The trip is coming up quickly and because I promised not to say this at home, I’ll say it here…this time next week I’ll be in Portugal (insert skip here).
Which means that all that summer sewing I didn’t get done six months ago suddenly needed to get done now. I took full advantage of the Queen’s Birthday long weekend: had Friday off to spend ‘quality time’ with the kids prior to the trip (and slip in some sewing…), invited other people’s children over for three days’ in a row so they could entertain my kids, and then hid in the study.
What did puzzle me was how I could suddenly find the time and incentive to do this sewing when I needed the clothes six months ago and should have done it then.
I figured out that sewing new clothes for an overseas trip was like building myself an exoskeleton.

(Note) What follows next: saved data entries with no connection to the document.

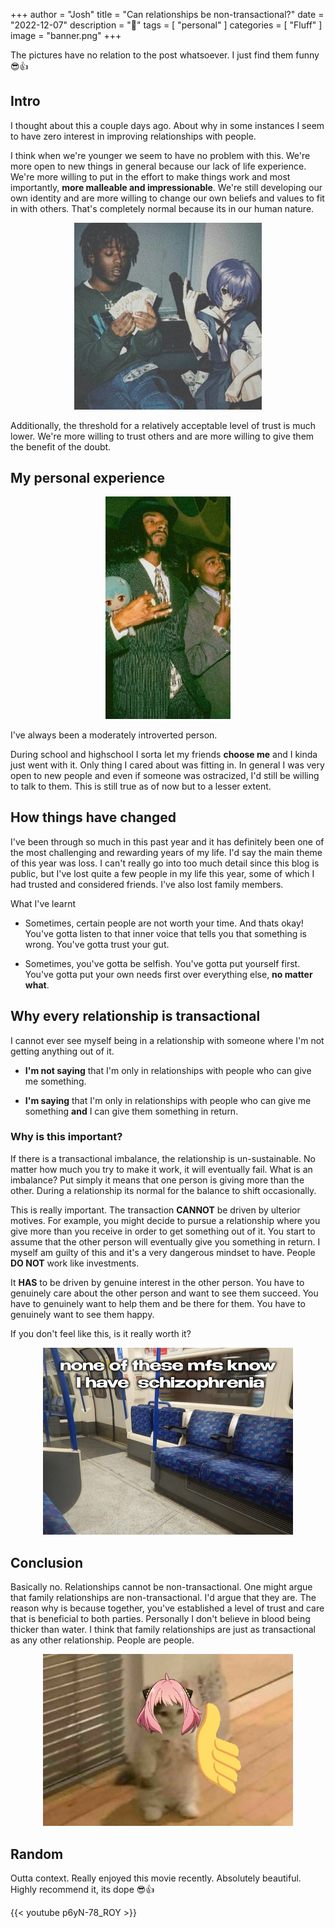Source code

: +++
author = "Josh"
title = "Can relationships be non-transactional?"
date = "2022-12-07"
description = "💼"
tags = [
    "personal"
]
categories = [
    "Fluff"
]
image = "banner.png"
+++
<!--more-->

The pictures have no relation to the post whatsoever. I just find them funny 😎👍

## Intro
I thought about this a couple days ago. About why in some instances I seem to have zero interest in improving relationships with people. 

I think when we're younger we seem to have no problem with this. We're more open to new things in general because our lack of life experience. We're more willing to put in the effort to make things work and most importantly, **more malleable and impressionable**. We're still developing our own identity and are more willing to change our own beliefs and values to fit in with others. That's completely normal because its in our human nature.

<p align="center">
  <img src="pog.jpg" alt="" width="300"/>
</p>


Additionally, the threshold for a relatively acceptable level of trust is much lower. We're more willing to trust others and are more willing to give them the benefit of the doubt.  

## My personal experience

<p align="center">
  <img src="yo.jpg" alt="" width="200"/>
</p>

I've always been a moderately introverted person. 

During school and highschool I sorta let my friends **choose me** and I kinda just went with it. Only thing I cared about was fitting in. In general I was very open to new people and even if someone was ostracized, I'd still be willing to talk to them. This is still true as of now but to a lesser extent.


## How things have changed

I've been through so much in this past year and it has definitely been one of the most challenging and rewarding years of my life. I'd say the main theme of this year was loss. I can't really go into too much detail since this blog is public, but I've lost quite a few people in my life this year, some of which I had trusted and considered friends. I've also lost family members. 

What I've learnt

* Sometimes, certain people are not worth your time. And thats okay!
You've gotta listen to that inner voice that tells you that something is wrong. 
You've gotta trust your gut.

* Sometimes, you've gotta be selfish. You've gotta put yourself first. You've gotta put your own needs first over everything else, **no matter what**.

## Why every relationship is transactional
I cannot ever see myself being in a relationship with someone where I'm not getting anything out of it.

* **I'm not saying** that I'm only in relationships with people who can give me something. 
 
* **I'm saying** that I'm only in relationships with people who can give me something **and** I can give them something in return.

 ### Why is this important?
 If there is a transactional imbalance, the relationship is un-sustainable. No matter how much you try to make it work, it will eventually fail. What is an imbalance? Put simply it means that one person is giving more than the other. During a relationship its normal for the balance to shift occasionally.

 This is really important. The transaction **CANNOT** be driven by ulterior motives. For example, you might decide to pursue a relationship where you give more than you receive in order to get something out of it. You start to assume that the other person will eventually give you something in return. I myself am guilty of this and it's a very dangerous mindset to have. People **DO NOT** work like investments.
 
 
 It **HAS** to be driven by genuine interest in the other person. You have to genuinely care about the other person and want to see them succeed. You have to genuinely want to help them and be there for them. You have to genuinely want to see them happy. 
 
 If you don't feel like this, is it really worth it?

 
<p align="center">
  <img src="schizo.png" alt="" width="400"/>
</p>

## Conclusion

Basically no. Relationships cannot be non-transactional. One might argue that family relationships are non-transactional. I'd argue that they are. The reason why is because together, you've established a level of trust and care that is beneficial to both parties. Personally I don't believe in blood being thicker than water. I think that family relationships are just as transactional as any other relationship. People are people.

<p align="center">
  <img src="thumbsup.jpg" alt="" width="400"/>
</p>

## Random
Outta context. Really enjoyed this movie recently. Absolutely beautiful. Highly recommend it, its dope 😎👍

{{< youtube p6yN-78_ROY >}}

At home, I don’t need to translate myself to family and friends all the time. If I do, language, shyness and hamburgers aren’t huge barriers. I know who I am, I’m in context, and for the most part, I am understood by others. If I’m not, I’ve learned to navigate my way through an explanation or how to avoid it. Put me in a strange country on my own and I have just lost every external prop I have ever relied on.
This doesn’t necessarily scare me at all. The feeling of being a stranger in a strange land is quite freeing and since I am seen by others as a tourist or visitor, I am expected to observe, to stand on the sidelines, to wait until I am sure what’s expected of me. And all of that comes naturally to me since it’s the essence of Asperger’s. But I need someway of externally representing who I am since I can’t explain it (language) or it’s incredibly difficult (shyness/hamburgers). And I need to remind myself of who I am since I unconsciously rely on others to reflect me back at myself. Hence the work on the exoskeleton.
I’ll do a slow reveal over the next few days but I’ll give you a sneak peek of some of the fabrics used – a little bit of printed 1950s decorator weight cloth to get the creative juices flowing.
Kate said,
June 16, 2010 at 1:25 pm
I found, when I was travelling, that I enjoyed the freedom of being able to be whichever me I felt like. Those people didn’t know me, didn’t have years worth of memories of me that forced me into a particular shape. I found that I could be MORE myself and less the me that other people expected to see. I had more of an idea, when I came back, of who I was.
I think I could probably do with a better exoskeleton, too. I might have to work on that.